**YOUR ASSIGNMENT**
Scan the records below, and wherever a line has the word "faire", pull it out.

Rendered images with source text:
......

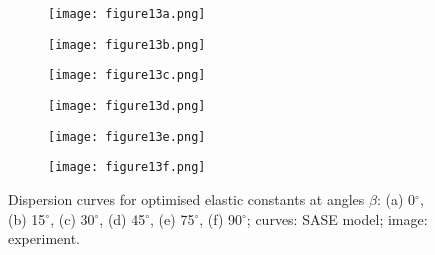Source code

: \begin{figure} [h!]
	\centering
	\begin{subfigure}[b]{0.47\textwidth}
		\centering
	\texttt{[image: figure13a.png]}
		\caption{}
		\label{fig:dispersion0deg_direct}
	\end{subfigure}
\hfill
	\begin{subfigure}[b]{0.47\textwidth}
		\centering
		\texttt{[image: figure13b.png]}
		\caption{}
		\label{fig:dispersion15deg_direct}
	\end{subfigure}
\hfill
	\begin{subfigure}[b]{0.47\textwidth}
		\centering
		\texttt{[image: figure13c.png]}
		\caption{}
		\label{fig:dispersion30deg_direct}
	\end{subfigure}
\hfill
	\begin{subfigure}[b]{0.47\textwidth}
		\centering
		\texttt{[image: figure13d.png]}
		\caption{}
		\label{fig:dispersion45deg_direct}
	\end{subfigure}
\hfill
	\begin{subfigure}[b]{0.47\textwidth}
		\centering
		\texttt{[image: figure13e.png]}
		\caption{}
		\label{fig:dispersion75deg_direct}
	\end{subfigure}
\hfill
	\begin{subfigure}[b]{0.47\textwidth}
		\centering
		\texttt{[image: figure13f.png]}
		\caption{}
		\label{fig:dispersion90deg_direct}
	\end{subfigure}
	
\caption{Dispersion curves for optimised elastic constants  at angles \(\beta\): (a) 0\(^{\circ}\), (b) 15\(^{\circ}\), (c) 30\(^{\circ}\), (d) 
	45\(^{\circ}\), 
	(e) 75\(^{\circ}\), (f) 90\(^{\circ}\);   curves: SASE model; image: experiment. }

	\label{fig:optimized_direct}
\end{figure}

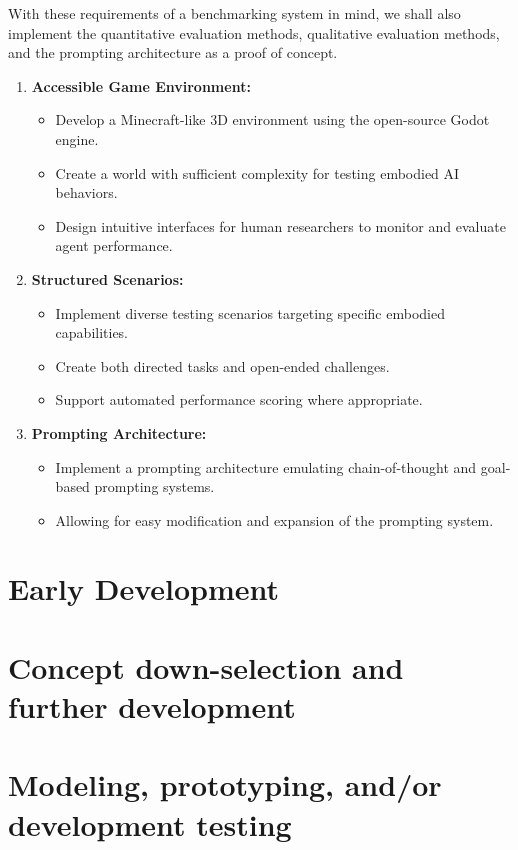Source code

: \documentclass{article}
\begin{document}
With these requirements of a benchmarking system in mind, we shall also implement the quantitative evaluation methods, qualitative evaluation methods, and the prompting architecture as a proof of concept.
\begin{enumerate}
    \item \textbf{Accessible Game Environment:}
        \begin{itemize}
            \item Develop a Minecraft-like 3D environment using the open-source Godot engine.
            \item Create a world with sufficient complexity for testing embodied AI behaviors.
            \item Design intuitive interfaces for human researchers to monitor and evaluate agent performance.
        \end{itemize}
    \item \textbf{Structured Scenarios:}
        \begin{itemize}
            \item Implement diverse testing scenarios targeting specific embodied capabilities.
            \item Create both directed tasks and open-ended challenges.
            \item Support automated performance scoring where appropriate.
        \end{itemize}
    \item \textbf{Prompting Architecture:}
        \begin{itemize}
            \item Implement a prompting architecture emulating chain-of-thought and goal-based prompting systems.
            \item Allowing for easy modification and expansion of the prompting system.
        \end{itemize}
\end{enumerate}

\section{Early Development}

\section{Concept down-selection and further development}

\section{Modeling, prototyping, and/or development testing}
\end{document}
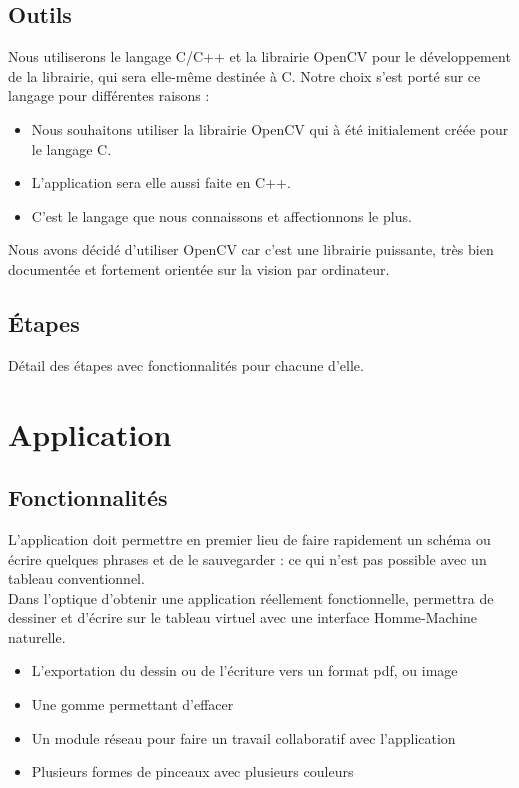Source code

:\documentclass{article}
\begin{document}
		\subsection{Outils}
			Nous utiliserons le langage C/C++ et la librairie OpenCV pour le développement de la librairie, qui sera elle-même destinée à C.
Notre choix s'est porté sur ce langage pour différentes raisons :
		\begin{itemize}
			\item Nous souhaitons utiliser la librairie OpenCV qui à été initialement créée pour le langage C.
			\item L'application sera elle aussi faite en C++.
		\item C'est le langage que nous connaissons et affectionnons le plus.
			\end{itemize}
			Nous avons décidé d'utiliser OpenCV car c'est une librairie puissante, très bien documentée et fortement orientée sur la vision par ordinateur. \\
		\subsection{Étapes}
			Détail des étapes avec fonctionnalités pour chacune d'elle.
	\section{Application}
		\subsection{Fonctionnalités}
		L'application doit permettre en premier lieu de faire rapidement un schéma ou écrire quelques phrases
et de le sauvegarder : ce qui n'est pas possible avec un tableau conventionnel. \\ 			
		Dans l'optique d'obtenir une application réellement fonctionnelle, permettra de dessiner 
et d'écrire sur le tableau virtuel avec une interface Homme-Machine naturelle. \\

		\begin{itemize}
			\item L'exportation du dessin ou de l'écriture vers un format pdf, ou image
			\item Une gomme permettant d'effacer	
			\item Un module réseau pour faire un travail collaboratif avec l'application
			\item Plusieurs formes de pinceaux avec plusieurs couleurs
		\end{itemize}
\end{document}

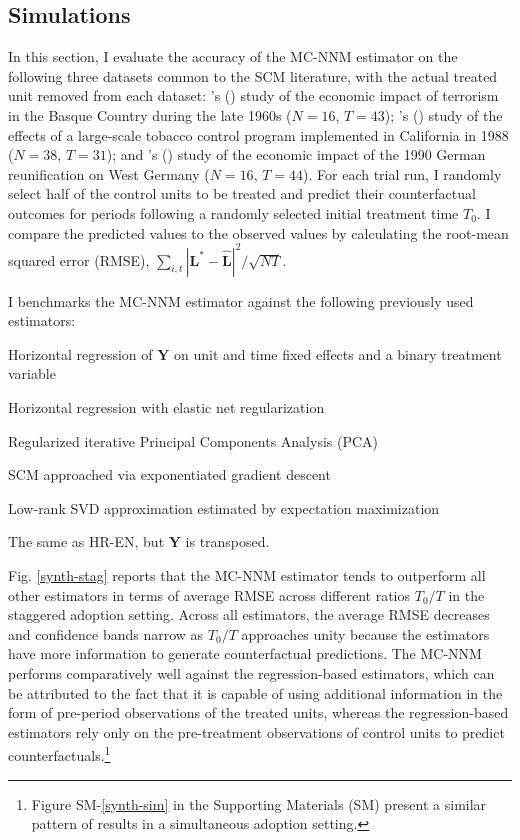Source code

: \documentclass[12pt]{article}
\newcommand{\possessivecite}[1]{\citeauthor{#1}'s (\citeyear{#1})}
\begin{document}
\subsection{Simulations} \label{sims}

In this section, I evaluate the accuracy of the MC-NNM estimator on the following three datasets common to the SCM literature, with the actual treated unit removed from each dataset: \possessivecite{abadie2003economic} study of the economic impact of terrorism in the Basque Country during the late 1960s ($N=16$, $T=43$); \possessivecite{abadie2010synthetic} study of the effects of a large-scale tobacco control program implemented in California in 1988 ($N=38$, $T=31$); and \possessivecite{abadie2015comparative} study of the economic impact of the 1990 German reunification on West Germany ($N=16$, $T=44$). For each trial run, I randomly select half of the control units to be treated and predict their counterfactual outcomes for periods following a randomly selected initial treatment time $T_0$. I compare the predicted values to the observed values by calculating the root-mean squared error (RMSE), $\sum_{i,t}|\mathbf{L^{*}} -\hat{\mathbf{L}}|^2 / \sqrt{NT}$. 

I benchmarks the MC-NNM estimator against the following previously used estimators:

\begin{description}
	{\setlength\itemindent{1mm}
		\item[DID] Horizontal regression of $\mathbf{Y}$ on unit and time fixed effects and a binary treatment variable \citep{athey2017matrix}
		\item[HR-EN] Horizontal regression with elastic net regularization \citep{athey2017matrix} 
		\item[PCA] Regularized iterative Principal Components Analysis (PCA) \citep{ilin2010practical,josse2012handling}
		\item[SC-ADH] SCM approached via exponentiated gradient descent \citep{abadie2010synthetic}
		\item[SVD] Low-rank SVD approximation estimated by expectation maximization \citep{troyanskaya2001missing}
		\item[VT-EN] The same as HR-EN, but $\mathbf{Y}$ is transposed.
	}
\end{description}
%
Fig. \ref{synth-stag} reports that the MC-NNM estimator tends to outperform all other estimators in terms of average RMSE across different ratios $T_0/T$ in the staggered adoption setting. Across all estimators, the average RMSE decreases and confidence bands narrow as $T_0/T$ approaches unity because the estimators have more information to generate counterfactual predictions. The MC-NNM performs comparatively well against the regression-based estimators, which can be attributed to the fact that it is capable of using additional information in the form of pre-period observations of the treated units, whereas the regression-based estimators rely only on the pre-treatment observations of control units to predict counterfactuals.\footnote{Figure SM-\ref{synth-sim} in the Supporting Materials (SM) present a similar pattern of results in a simultaneous adoption setting.}
\end{document}
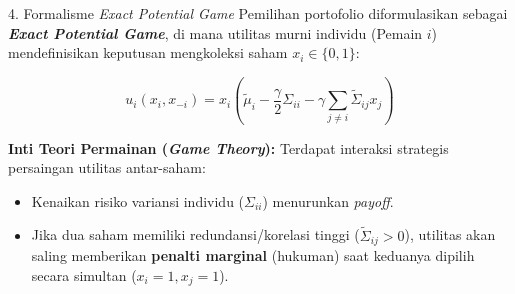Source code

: \begin{frame}{4. Formalisme \textit{Exact Potential Game}}
Pemilihan portofolio diformulasikan sebagai \textbf{\textit{Exact Potential Game}}, di mana utilitas murni individu (Pemain $i$) mendefinisikan keputusan mengkoleksi saham $x_i \in \{0, 1\}$:

$$ u_i(x_i, x_{-i}) = x_i \left( \tilde{\mu}_i - \frac{\gamma}{2}\Sigma_{ii} - \gamma \sum_{j \neq i} \tilde{\Sigma}_{ij} x_j \right) $$

\textbf{Inti Teori Permainan (\textit{Game Theory}):}
Terdapat interaksi strategis persaingan utilitas antar-saham:
\begin{itemize}
    \item Kenaikan risiko variansi individu ($\Sigma_{ii}$) menurunkan \textit{payoff}.
    \item Jika dua saham memiliki redundansi/korelasi tinggi ($\tilde{\Sigma}_{ij} > 0$), utilitas akan saling memberikan \textbf{penalti marginal} (hukuman) saat keduanya dipilih secara simultan ($x_i=1, x_j=1$).
\end{itemize}
\end{frame}
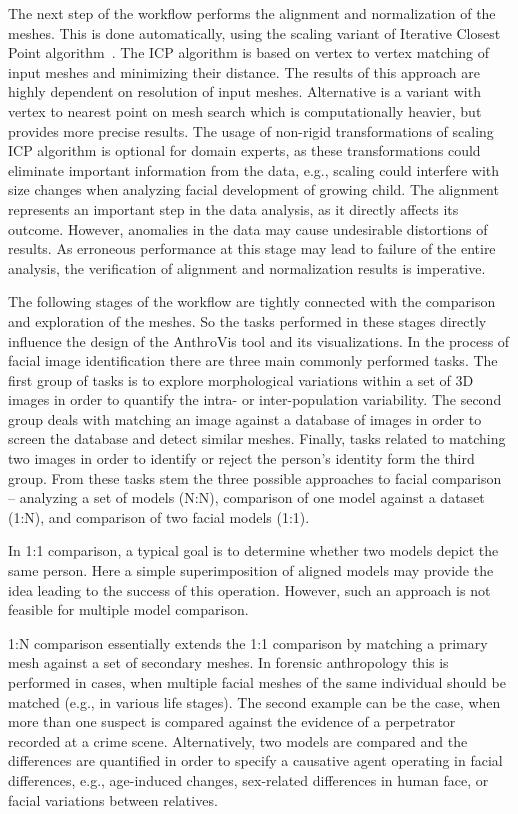\documentclass[final,5p,times]{elsarticle}
\begin{document}
The next step of the workflow performs the alignment and normalization of the meshes. 
This is done automatically, using the scaling variant of Iterative Closest Point algorithm~\cite{besl1992method, du2010scaling}. 
The ICP algorithm is based on vertex to vertex matching of input meshes and  minimizing their distance.
The results of this approach are highly dependent on resolution of input meshes.
Alternative is a variant with vertex to nearest point on mesh search which is computationally heavier, but provides more precise results.
The usage of non-rigid transformations of scaling ICP algorithm is optional for domain experts, as these transformations could eliminate important information from the data, e.g., scaling could interfere with size changes when analyzing facial development of growing child.
The alignment represents an important step in the data analysis, as it directly affects its outcome.
However, anomalies in the data may cause undesirable distortions of results. 
As erroneous performance at this stage may lead to failure of the entire analysis, the verification of alignment and normalization results is imperative.

The following stages of the workflow are tightly connected with the comparison and exploration of the meshes.
So the tasks performed in these stages directly influence the design of the AnthroVis tool and its visualizations.
In the process of facial image identification there are three main commonly performed tasks.
The first group of tasks is to explore morphological variations within a set of 3D images in order to quantify the intra- or inter-population variability.
The second group deals with matching an image against a database of images in order to screen the database and detect similar meshes.
Finally, tasks related to matching two images in order to identify or reject the person's identity form the third group.
From these tasks stem the three possible approaches to facial comparison -- analyzing a set of models (N:N), comparison of one model against a dataset (1:N), and comparison of two facial models (1:1). 

In 1:1 comparison, a typical goal is to determine whether two models depict the same person. 
Here a simple superimposition of aligned models may provide the idea leading to the success of this operation.
However, such an approach is not feasible for multiple model comparison.

1:N comparison essentially extends the 1:1 comparison by matching a primary mesh against a set of secondary meshes. 
In forensic anthropology this is performed in cases, when multiple facial meshes of the same individual should be matched (e.g., in various life stages).
The second example can be the case, when more than one suspect is compared against the evidence of a perpetrator recorded at a crime scene. 
Alternatively, two models are compared and the differences are quantified in order to specify a causative agent operating in facial differences, e.g., age-induced changes, sex-related differences in human face, or facial variations between relatives.
\end{document}
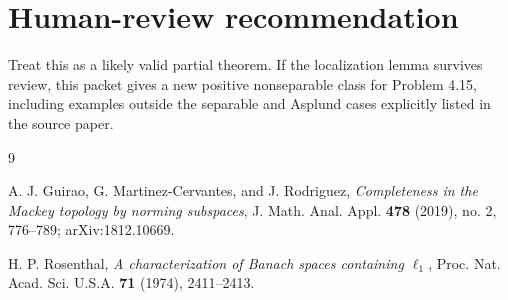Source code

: \documentclass[11pt]{article}
\begin{document}
\section*{Human-review recommendation}

Treat this as a likely valid partial theorem.  If the localization lemma
survives review, this packet gives a new positive nonseparable class for
Problem 4.15, including examples outside the separable and Asplund cases
explicitly listed in the source paper.

\begin{thebibliography}{9}

A. J. Guirao, G. Martinez-Cervantes, and J. Rodriguez,
\emph{Completeness in the Mackey topology by norming subspaces},
J. Math. Anal. Appl. \textbf{478} (2019), no. 2, 776--789;
arXiv:1812.10669.

H. P. Rosenthal,
\emph{A characterization of Banach spaces containing $\ell_1$},
Proc. Nat. Acad. Sci. U.S.A. \textbf{71} (1974), 2411--2413.

\end{thebibliography}
\end{document}
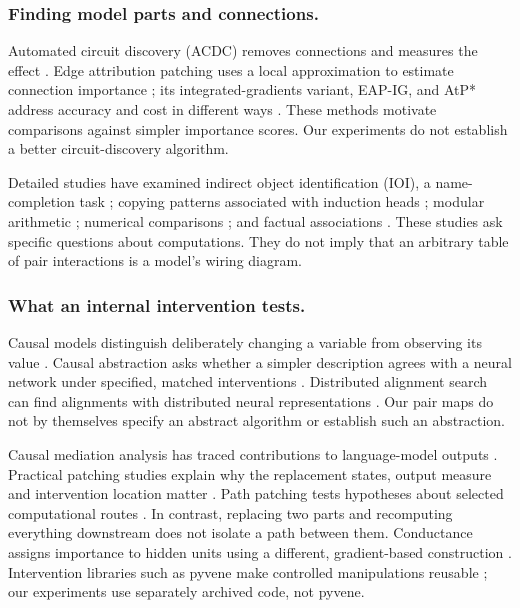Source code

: \documentclass[11pt,letterpaper]{article}
\begin{document}
\subsubsection*{Finding model parts and connections.}
Automated circuit discovery (ACDC) removes connections and measures the effect
\cite{conmy2023acdc}. Edge attribution patching uses a local approximation
to estimate connection importance \cite{syed2024attributionpatching}; its
integrated-gradients variant, EAP-IG, and AtP* address accuracy and cost in
different ways \cite{hanna2024faithfulness,kramar2024atp}.
These methods motivate comparisons against simpler importance scores. Our
experiments do not establish a better circuit-discovery algorithm.

Detailed studies have examined indirect object identification (IOI), a
name-completion task \cite{wang2023ioi}; copying patterns associated with
induction heads \cite{olsson2022induction}; modular arithmetic
\cite{nanda2023grokking}; numerical comparisons \cite{hanna2023greaterthan};
and factual associations \cite{meng2022rome}. These studies ask specific
questions about computations. They do not imply that an arbitrary table of
pair interactions is a model's wiring diagram.

\subsubsection*{What an internal intervention tests.}
Causal models distinguish deliberately changing a variable from observing
its value \cite{pearl2009causality}. Causal abstraction asks whether a
simpler description agrees with a neural network under specified, matched
interventions \cite{geiger2021causalabstractions,geiger2025causalabstraction}.
Distributed alignment search can find alignments with distributed neural
representations \cite{geiger2024distributedalignment}. Our pair maps do not
by themselves specify an abstract algorithm or establish such an abstraction.

Causal mediation analysis has traced contributions to language-model outputs
\cite{vig2020causalmediation}. Practical patching studies explain why the
replacement states, output measure and intervention location matter
\cite{zhang2024patchingpractices,heimersheim2024activationpatching}.
Path patching tests hypotheses about selected computational routes
\cite{goldowskydill2023pathpatching}. In contrast, replacing two parts and
recomputing everything downstream does not isolate a path between them.
Conductance assigns importance to hidden units using a different,
gradient-based construction \cite{dhamdhere2019neuron}. Intervention
libraries such as pyvene make controlled manipulations reusable
\cite{wu2024pyvene}; our experiments use separately archived code, not pyvene.
\end{document}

......

**EXERCISE SOLUTION**
		L'application doit permettre en premier lieu de faire rapidement un schéma ou écrire quelques phrases
			\item Un module réseau pour faire un travail collaboratif avec l'application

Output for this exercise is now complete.